The process of designing an ASIC top level requires the designer to start from functional block diagram of a chip, typically produced by the chip architecture team based the chip functionality and produces a physical block diagram.
The physical block diagram can then be used to create the device floor plan. In many cases the physical block diagram results in a change to the logical partitioning of the device, converting it into a design which is more robust and implementable.
A partition of the logic which is suitable for the physical constraints of the device can reduce the device area, and top level routing congestion. It can also significantly reduce the effort of timing closure and ultimately, the development schedule risks.
Let’s consider an example where the differences between the functional and physical block diagram is significant.
The below drawing shows the functional block diagram of a pipelined processing device where the data flow starts at one end of the pipe and ends in the other, the device implements two separate algorithms sharing the same system interfaces and a central resource accessible from both sides. The pipes have some identical parts of the logic which is per input and output port (A1 and A3, B1 and B3) and some common logic (A2).
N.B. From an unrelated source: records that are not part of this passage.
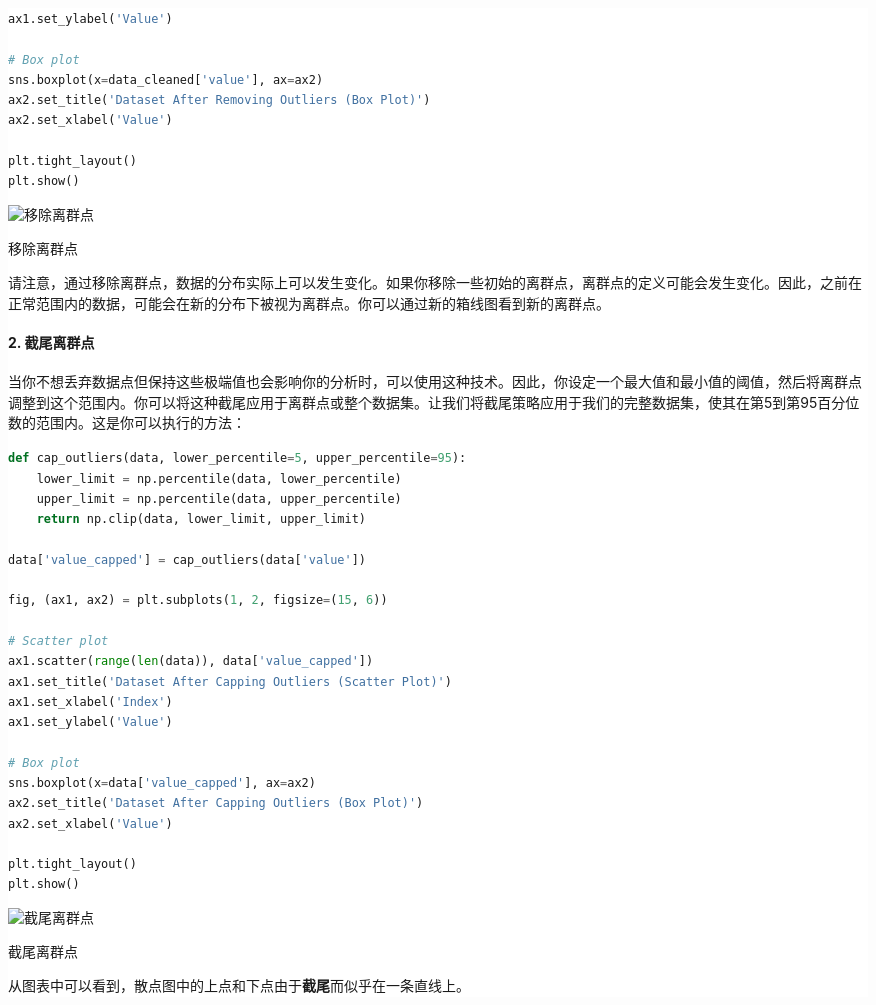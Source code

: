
 ```py
ax1.set_ylabel('Value')

# Box plot
sns.boxplot(x=data_cleaned['value'], ax=ax2)
ax2.set_title('Dataset After Removing Outliers (Box Plot)')
ax2.set_xlabel('Value')

plt.tight_layout()
plt.show()
```

![移除离群点](../Images/3e24516c50b914c495dc20d4588f5806.png)

移除离群点

请注意，通过移除离群点，数据的分布实际上可以发生变化。如果你移除一些初始的离群点，离群点的定义可能会发生变化。因此，之前在正常范围内的数据，可能会在新的分布下被视为离群点。你可以通过新的箱线图看到新的离群点。

#### 2\. 截尾离群点

当你不想丢弃数据点但保持这些极端值也会影响你的分析时，可以使用这种技术。因此，你设定一个最大值和最小值的阈值，然后将离群点调整到这个范围内。你可以将这种截尾应用于离群点或整个数据集。让我们将截尾策略应用于我们的完整数据集，使其在第5到第95百分位数的范围内。这是你可以执行的方法：

```py
def cap_outliers(data, lower_percentile=5, upper_percentile=95):
    lower_limit = np.percentile(data, lower_percentile)
    upper_limit = np.percentile(data, upper_percentile)
    return np.clip(data, lower_limit, upper_limit)

data['value_capped'] = cap_outliers(data['value'])

fig, (ax1, ax2) = plt.subplots(1, 2, figsize=(15, 6))

# Scatter plot
ax1.scatter(range(len(data)), data['value_capped'])
ax1.set_title('Dataset After Capping Outliers (Scatter Plot)')
ax1.set_xlabel('Index')
ax1.set_ylabel('Value')

# Box plot
sns.boxplot(x=data['value_capped'], ax=ax2)
ax2.set_title('Dataset After Capping Outliers (Box Plot)')
ax2.set_xlabel('Value')

plt.tight_layout()
plt.show()
```

![截尾离群点](../Images/e37acd91d38a3c64ca676c3afb13d6ba.png)

截尾离群点

从图表中可以看到，散点图中的上点和下点由于**截尾**而似乎在一条直线上。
You might think that the physical block diagram is trivial; we should just use the logical block partitioning, divide the chip into 3 parts. One for pipe A including A1, A2 and A3 and the other is for pipe B including B1, B2 and B3 and the third would include the central resource T1 and the muxes. Although this would seem logical, the better solution would be to bundle A1 with B1, A2 with B2 and the central resource T1 and finally, A3, B3 and the output muxes. This would result in better access to the I/O by both pipes as A1 and B1 would effectively be merged together. It would also improve the access to the shared resource by A2 and B2. The bellow drawing shows this partition option. This type of partition would make even more sense if you know that the T1 block is actually a very large memory array.
The above example shows that partitioning the logic in a way that is in line with the physical perspective may require changes to the hierarchical structure of the chip, but will result in less routing at the top level, better timing and a floor-plan which is more robust.
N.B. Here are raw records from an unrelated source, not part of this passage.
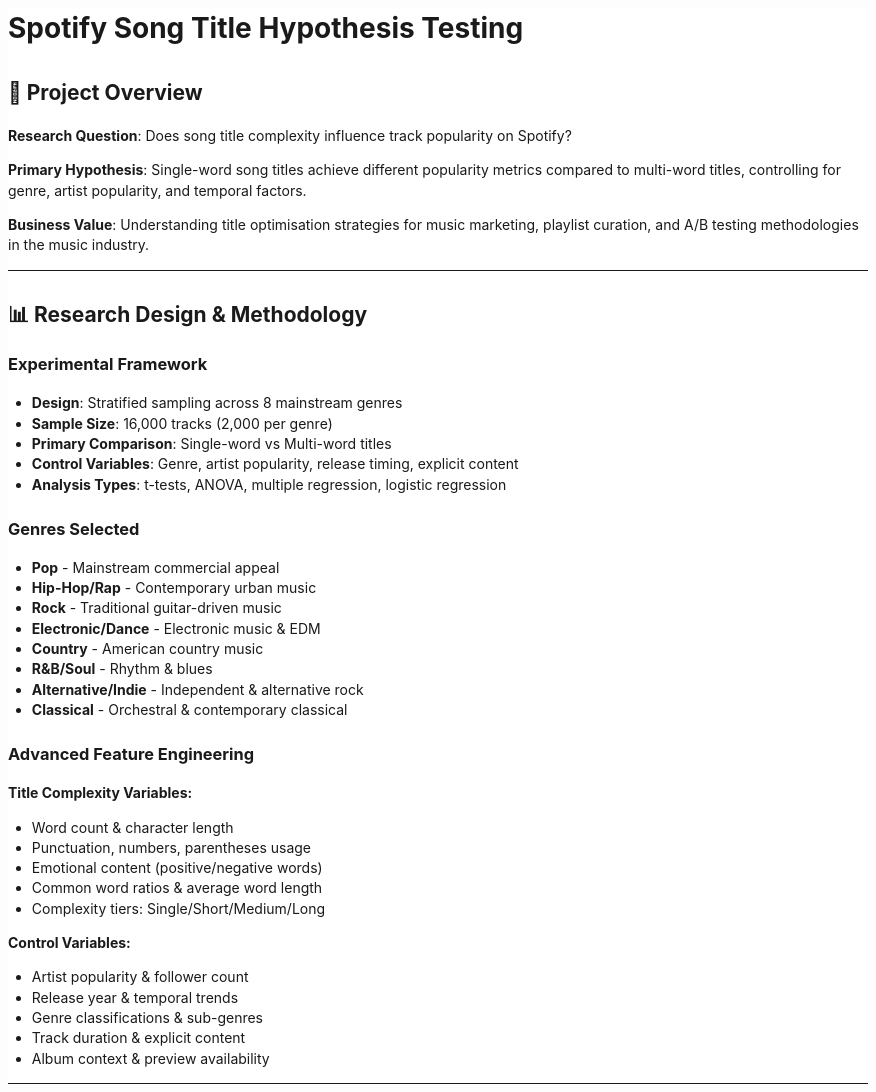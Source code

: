 # Spotify Song Title Hypothesis Testing

## 🎯 Project Overview

**Research Question**: Does song title complexity influence track popularity on Spotify?

**Primary Hypothesis**: Single-word song titles achieve different popularity metrics compared to multi-word titles, controlling for genre, artist popularity, and temporal factors.

**Business Value**: Understanding title optimisation strategies for music marketing, playlist curation, and A/B testing methodologies in the music industry.

---

## 📊 Research Design & Methodology

### Experimental Framework
- **Design**: Stratified sampling across 8 mainstream genres
- **Sample Size**: 16,000 tracks (2,000 per genre)
- **Primary Comparison**: Single-word vs Multi-word titles
- **Control Variables**: Genre, artist popularity, release timing, explicit content
- **Analysis Types**: t-tests, ANOVA, multiple regression, logistic regression

### Genres Selected
- **Pop** - Mainstream commercial appeal
- **Hip-Hop/Rap** - Contemporary urban music
- **Rock** - Traditional guitar-driven music
- **Electronic/Dance** - Electronic music & EDM
- **Country** - American country music
- **R&B/Soul** - Rhythm & blues
- **Alternative/Indie** - Independent & alternative rock
- **Classical** - Orchestral & contemporary classical

### Advanced Feature Engineering
**Title Complexity Variables:**
- Word count & character length
- Punctuation, numbers, parentheses usage
- Emotional content (positive/negative words)
- Common word ratios & average word length
- Complexity tiers: Single/Short/Medium/Long

**Control Variables:**
- Artist popularity & follower count
- Release year & temporal trends
- Genre classifications & sub-genres
- Track duration & explicit content
- Album context & preview availability

---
Now let’s add some more physical constraints. We now assume that the ports are large parallel busses that cannot be placed on the same side of the device. The port connectivity we need is as described in the drawing below.
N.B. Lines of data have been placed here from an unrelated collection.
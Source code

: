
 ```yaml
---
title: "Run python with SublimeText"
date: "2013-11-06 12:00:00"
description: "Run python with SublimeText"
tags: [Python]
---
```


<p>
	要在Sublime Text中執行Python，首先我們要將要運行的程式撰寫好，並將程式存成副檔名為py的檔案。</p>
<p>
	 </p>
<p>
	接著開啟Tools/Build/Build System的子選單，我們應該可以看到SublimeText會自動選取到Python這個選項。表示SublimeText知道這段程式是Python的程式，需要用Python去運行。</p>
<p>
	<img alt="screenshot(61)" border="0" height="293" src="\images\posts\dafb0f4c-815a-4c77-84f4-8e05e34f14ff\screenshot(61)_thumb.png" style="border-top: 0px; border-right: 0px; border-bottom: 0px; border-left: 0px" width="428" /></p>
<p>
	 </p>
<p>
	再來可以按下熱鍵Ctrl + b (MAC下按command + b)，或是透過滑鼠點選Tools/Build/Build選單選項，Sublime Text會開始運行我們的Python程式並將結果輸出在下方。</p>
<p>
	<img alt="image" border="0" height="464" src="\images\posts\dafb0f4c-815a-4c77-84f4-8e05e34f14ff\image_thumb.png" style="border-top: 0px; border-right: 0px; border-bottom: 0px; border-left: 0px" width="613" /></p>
In this case, we need to rearrange the processing blocks differently, in order to avoid long routing of the input and output signals. The resulting physical block diagram would be as the drawing below. Note that this is a block diagram, no an actual floor-plan, so obviously you need to do something about the empty spaces.
If you look recall that the logical block in the same colors (A1-P0, A1-P1 etc..) are identical, you can come up with a single physical design block for all 4 sides of the chip and just place each one in its own rotation. This will result in only 2 physical blocks to design and significantly reduce the overall design effort.
This example shows the type of reasoning and thinking required in order to come up with a robust physical block diagram for your chip. Naturally every device is different, but this type of design can apply to any shape or structure producing benefits in area, power, schedule, risk and effort.
- The physical block diagram design process can be guided by the following questions:
- Where are the interfaces? Is there a match between the logical pin-out and the physical constraints for pin placement?
- Where are the top level large busses? How can you minimize the traveling distance of those busses?
- Are there any pieces of logic that are multiply instantiated? Are those a potential for block re-partitioning that would improve physical design predictability.
- Are there any shared resources, accessed from different blocks? Can those pieces of logic be joined together? What is the right way to partition the logic in this case?
- Where are the large embedded memory arrays of the device? What would be their impact on the floor-plan? Will a different partition enable better access to those memories? Can the data flow in the device go through those large memory arrays?
Ask yourself and your team those questions and you are half way to a better floor-plan.